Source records
──────────
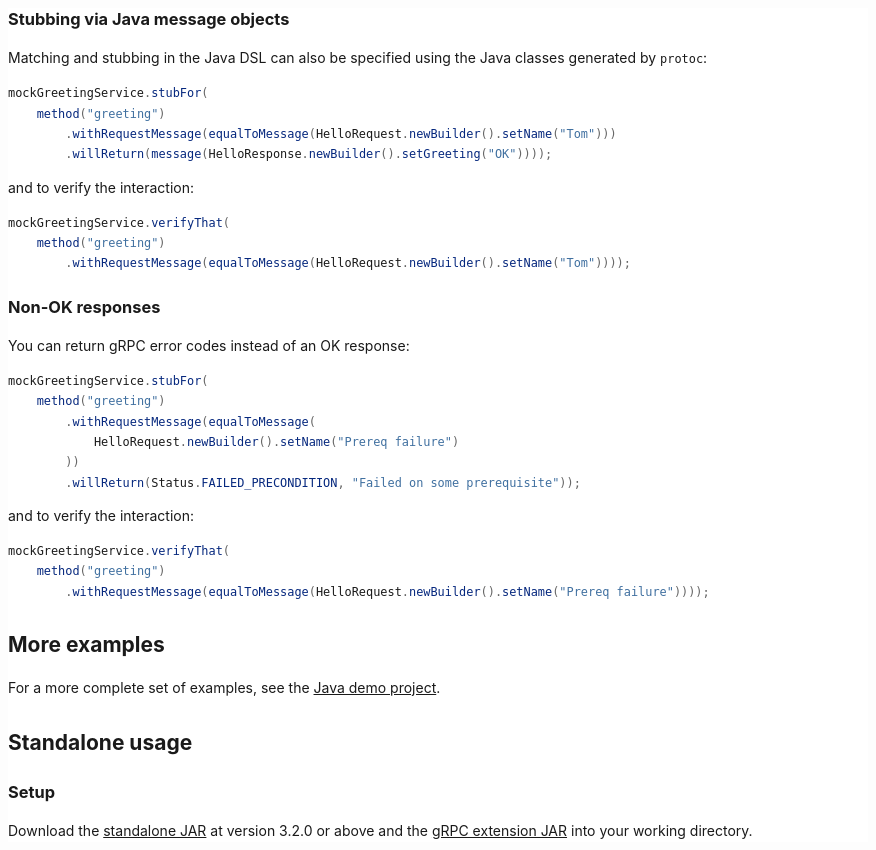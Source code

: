 ### Stubbing via Java message objects

Matching and stubbing in the Java DSL can also be specified using the Java classes generated by `protoc`:

```java
mockGreetingService.stubFor(
    method("greeting")
        .withRequestMessage(equalToMessage(HelloRequest.newBuilder().setName("Tom")))
        .willReturn(message(HelloResponse.newBuilder().setGreeting("OK"))));
```

and to verify the interaction:

```java
mockGreetingService.verifyThat(
    method("greeting")
        .withRequestMessage(equalToMessage(HelloRequest.newBuilder().setName("Tom"))));
```

### Non-OK responses

You can return gRPC error codes instead of an OK response:

```java
mockGreetingService.stubFor(
    method("greeting")
        .withRequestMessage(equalToMessage(
            HelloRequest.newBuilder().setName("Prereq failure")
        ))
        .willReturn(Status.FAILED_PRECONDITION, "Failed on some prerequisite"));
```

and to verify the interaction:

```java
mockGreetingService.verifyThat(
    method("greeting")
        .withRequestMessage(equalToMessage(HelloRequest.newBuilder().setName("Prereq failure"))));
```

## More examples

For a more complete set of examples, see the [Java demo project](https://github.com/wiremock/wiremock-grpc-demos/tree/main/java).


## Standalone usage

### Setup

Download the <a id="wiremock-standalone-download" href="https://repo1.maven.org/maven2/org/wiremock/wiremock-standalone/{{ site.wiremock_version }}/wiremock-standalone-{{ site.wiremock_version }}.jar">standalone JAR</a> at version 3.2.0 or above 
 and the <a id="wiremock-standalone-download" href="https://repo1.maven.org/maven2/org/wiremock/wiremock-grpc-extension-standalone/{{ site.grpc_extension_version }}/wiremock-grpc-extension-standalone-{{ site.grpc_extension_version }}.jar">gRPC extension JAR</a> into your working directory.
──────────
## PROBLEM TO SOLVE
Search the data for "examples". Copy every line that has it.

## FINAL ANSWER
## More examples
For a more complete set of examples, see the [Java demo project](https://github.com/wiremock/wiremock-grpc-demos/tree/main/java).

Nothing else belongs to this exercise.